© Zürich Tourismus

«Kronenhalle»: Hohe Kunst und Hausmannskost

Die «Kronenhalle» ist eines der berühmtesten Restaurants der Schweiz. Hier speist man zwischen Originalen von Künstlern wie Miró, Chagall oder Picasso gehobene, zeitlose Hausmannskost und teilt sich das Lokal mit Prominenz aus aller Welt.

Wir schaffen es nur wenige Schritte in den Eingangsbereich der Zürcher «­Kronenhalle», bevor uns ein junger Mann in weissem Smoking und mit schwarzer Fliege begrüsst. Ab jetzt sind wir in den besten Händen, so wie immer. Er führt uns durch den dunklen Gang in Richtung der Gasträume. Das Klirren des Silbergeschirrs ist zu vernehmen, das Rauschen der Gespräche der Gäste, so wie es seit fast 100 Jahren zur Zürcher Institution gehört.

1924 eröffnen Hulda und Gottlieb Zumsteg die «Kronenhalle» im einstigen «Hôtel de la Couronne» unmittelbar beim Bellevue im Zentrum von Zürich. Von da an avanciert das Haus schnell zum beliebten Treffpunkt der Zürcher, aber auch der Künstler und Schriftsteller aus aller Welt. Als Gottlieb Zumsteg im Jahr 1957 stirbt, steigt Sohn Gustav, der zwischen­zeitlich als Händler edelster Stoffe in Paris Karriere machte, in die Geschäftsleitung ein. Mit seinen Kontakten in Modebranche und Kunstwelt verhilft er dem Lokal zum heutigen Legendenstatus.

Gustav Zumsteg ist Kunstsammler und hängt Bilder aus seiner Kollektion, unter anderem von Miró, Braque oder Matisse, im Restaurant auf, was für weitere Bekanntheit sorgt. Legenden wie Coco Chanel, James Joyce, Richard Strauss, Yves Saint Laurent, Marc Chagall, Federico Fellini, Max Frisch oder Friedrich Dürrenmatt zählen in jenen Jahren zu den Gästen der Zumstegs und zu jenen, die in der «Kronenhalle» ein Stück Heimat fanden. Davon zeugen nicht zuletzt die liebevollen Einträge in den Gästebüchern.

Die Patronne Hulda

Ein Name fällt in praktisch jedem Gästebucheintrag: der von Hulda Zumsteg. Bis zu ihrem Tod im Jahr 1984 war sie mehr als 60 Jahre lang die «Patronne» im Haus. Eine leidenschaftliche Gastgeberin, wie man sie heute nur mehr selten findet, die alles im Blick behielt. Hulda Zumsteg sorgte dafür, dass sich alle in der «Kronenhalle» wohl fühlten.

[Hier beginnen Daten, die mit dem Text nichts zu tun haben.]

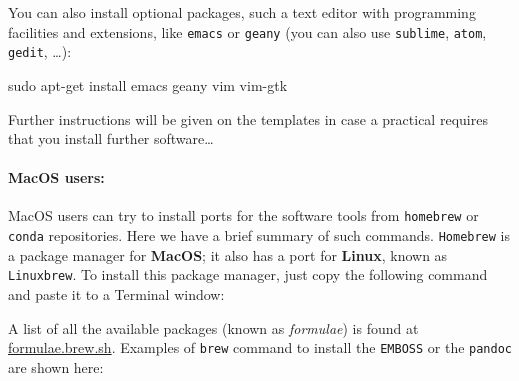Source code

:\documentclass[10pt,a4paper,]{article}
\newenvironment{Shaded}{}{}
\newcommand{\CommentTok}[1]{\textcolor[rgb]{0.38,0.63,0.69}{\textit{#1}}}
\newcommand{\ExtensionTok}[1]{#1}
\newcommand{\FunctionTok}[1]{\textcolor[rgb]{0.02,0.16,0.49}{#1}}
\newcommand{\NormalTok}[1]{#1}
\newcommand{\StringTok}[1]{\textcolor[rgb]{0.25,0.44,0.63}{#1}}
\newcommand{\VariableTok}[1]{\textcolor[rgb]{0.10,0.09,0.49}{#1}}
\begin{document}
You can also install optional packages, such a text editor with
programming facilities and extensions, like \texttt{emacs} or
\texttt{geany} (you can also use \texttt{sublime}, \texttt{atom},
\texttt{gedit}, \ldots{}):

\begin{Shaded}
\begin{Highlighting}[]
\FunctionTok{sudo}\NormalTok{ apt-get install emacs geany vim vim-gtk}
\end{Highlighting}
\end{Shaded}

Further instructions will be given on the templates in case a practical
requires that you install further software\ldots{}

\hypertarget{macos-users}{%
\paragraph{\texorpdfstring{\textbf{MacOS}
users:}{MacOS users:}}\label{macos-users}}

MacOS users can try to install ports for the software tools from
\texttt{homebrew} or \texttt{conda} repositories. Here we have a brief
summary of such commands. \texttt{Homebrew} is a package manager for
\textbf{MacOS}; it also has a port for \textbf{Linux}, known as
\texttt{Linuxbrew}. To install this package manager, just copy the
following command and paste it to a Terminal window:

\begin{Shaded}
\end{Shaded}

A list of all the available packages (known as \emph{formulae}) is found
at \href{https://formulae.brew.sh}{formulae.brew.sh}. Examples of
\texttt{brew} command to install the \texttt{EMBOSS} or the
\texttt{pandoc} are shown here:
\end{document}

Hungrigen Studenten schenkte sie gerne eine Suppe und ein Stück Brot, den Stars wie auch allen anderen Gästen Herzlichkeit und ein offenes Ohr. Hulda Zumsteg, von den Stammgästen liebevoll beim Vornamen genannt, war für alle da. Denn in der «Kronenhalle» werden alle Gäste mit der gleichen professionellen Gastfreundschaft empfangen. Das gilt auch heute noch – und das ist wohl einer der Gründe dafür, dass die Menschen immer wieder kommen. So wie der Umstand, dass nach wie vor allerlei Prominenz in dem Restaurant nahezu tagtäglich zu Gast ist.

Statt im Gästebuch findet man sie heute allerdings auf Instagram: Schauspielerin Tilda Swinton liess sich hier ablichten, genauso wie Schachlegende Garri ­Kasparow, und auch die Rolling Stones waren bei ihrem letzten Zürcher Konzert 2017 in der «Kronenhalle» zu Gast. Wer sonst noch aktuell zu den prominenten Gästen gehört, kann der heutige Direktor, Dominique Godat, natürlich nicht verraten – Diskretion gehört zu dem Haus wie die Kunst oder das Geschnetzelte.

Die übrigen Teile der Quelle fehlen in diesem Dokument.